Methods Prospective qualitative analysis of small intestinal motility tracings and abnormalities of 15 parameters of phasic activities of the intestinal interdigestive Migrating Motor Complex (IMMC) together with the occurrence of nocturnal abdominal pain during the study were documented. Neurohistopathological analysis of the full thickness biopsies was performed as previously described.2
Results All the small intestinal motility studies were abnormal 83 of 89 full thickness biopsies (93.3%) were abnormal. 51 (57.3%) α actin epitope deficiency alone, 26 (29.2%) α actin epitope deficiency with other pathology, 6 (6.7%) other pathology alone. Nocturnal abdominal pain was significantly related to the presence of vasculitis (p <0.05) and smooth muscle atrophy (p < 0.05). Sustained uncoordinated phasic pressure activity and discrete cluster contractions were both related to myenteric plexus pathology (p<006, p< 0.04). Aberrant phase III MMC configuration was related to smooth muscle biopsies (p<0.003) and smooth muscle atrophy (p<0.05) as well as vasculitis (p<0.05).

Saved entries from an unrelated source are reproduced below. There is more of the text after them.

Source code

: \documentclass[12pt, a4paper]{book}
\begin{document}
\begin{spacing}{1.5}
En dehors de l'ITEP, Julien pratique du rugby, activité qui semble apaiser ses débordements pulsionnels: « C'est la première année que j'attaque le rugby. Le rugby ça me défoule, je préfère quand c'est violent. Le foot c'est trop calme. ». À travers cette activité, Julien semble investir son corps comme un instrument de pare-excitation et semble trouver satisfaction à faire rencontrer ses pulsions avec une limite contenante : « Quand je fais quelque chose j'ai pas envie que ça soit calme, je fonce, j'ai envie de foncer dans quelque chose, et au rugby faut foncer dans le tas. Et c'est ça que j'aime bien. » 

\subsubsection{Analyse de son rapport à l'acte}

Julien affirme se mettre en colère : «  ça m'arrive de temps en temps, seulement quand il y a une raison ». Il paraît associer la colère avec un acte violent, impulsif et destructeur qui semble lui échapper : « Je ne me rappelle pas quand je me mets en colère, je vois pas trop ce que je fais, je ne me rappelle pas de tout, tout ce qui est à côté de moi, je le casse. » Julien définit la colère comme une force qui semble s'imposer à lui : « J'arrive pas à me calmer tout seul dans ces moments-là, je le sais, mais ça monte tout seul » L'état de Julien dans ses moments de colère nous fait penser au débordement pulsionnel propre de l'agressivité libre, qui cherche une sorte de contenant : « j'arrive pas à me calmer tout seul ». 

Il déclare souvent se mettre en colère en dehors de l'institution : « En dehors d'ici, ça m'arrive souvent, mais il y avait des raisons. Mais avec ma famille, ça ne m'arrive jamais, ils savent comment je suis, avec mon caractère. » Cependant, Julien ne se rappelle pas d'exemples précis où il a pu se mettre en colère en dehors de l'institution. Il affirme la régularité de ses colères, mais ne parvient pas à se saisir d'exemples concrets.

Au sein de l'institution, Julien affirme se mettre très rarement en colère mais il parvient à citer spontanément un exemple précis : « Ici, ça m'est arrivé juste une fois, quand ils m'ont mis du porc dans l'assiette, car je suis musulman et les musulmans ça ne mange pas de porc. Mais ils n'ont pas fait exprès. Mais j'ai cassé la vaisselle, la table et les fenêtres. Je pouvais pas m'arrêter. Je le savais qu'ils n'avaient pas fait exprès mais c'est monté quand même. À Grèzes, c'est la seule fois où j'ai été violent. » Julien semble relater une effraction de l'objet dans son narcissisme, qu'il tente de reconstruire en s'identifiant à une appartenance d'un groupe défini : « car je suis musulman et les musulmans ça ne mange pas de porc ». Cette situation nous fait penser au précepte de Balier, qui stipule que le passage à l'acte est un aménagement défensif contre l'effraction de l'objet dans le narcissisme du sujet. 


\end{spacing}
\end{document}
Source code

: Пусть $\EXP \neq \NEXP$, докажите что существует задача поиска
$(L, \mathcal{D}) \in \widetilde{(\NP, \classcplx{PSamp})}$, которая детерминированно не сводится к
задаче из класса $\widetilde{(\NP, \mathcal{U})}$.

A reduction in numbers of phase III MMC was related to vasculitis (p<0.007) and smooth muscle atrophy (p<0.007). Generalised low pressure activity was related to amyloid deposition (p<0.002) and lack of fed pattern to the deposition of amphophilic bodies (p< 0.03).
Conclusion The present findings suggest that abnormal small intestinal manometry is a good indicator of the presence of underlying neuromuscular pathology. Patients suspected of having ED/CIPO with abnormal manometry should undergo laparoscopic full thickness biopsies.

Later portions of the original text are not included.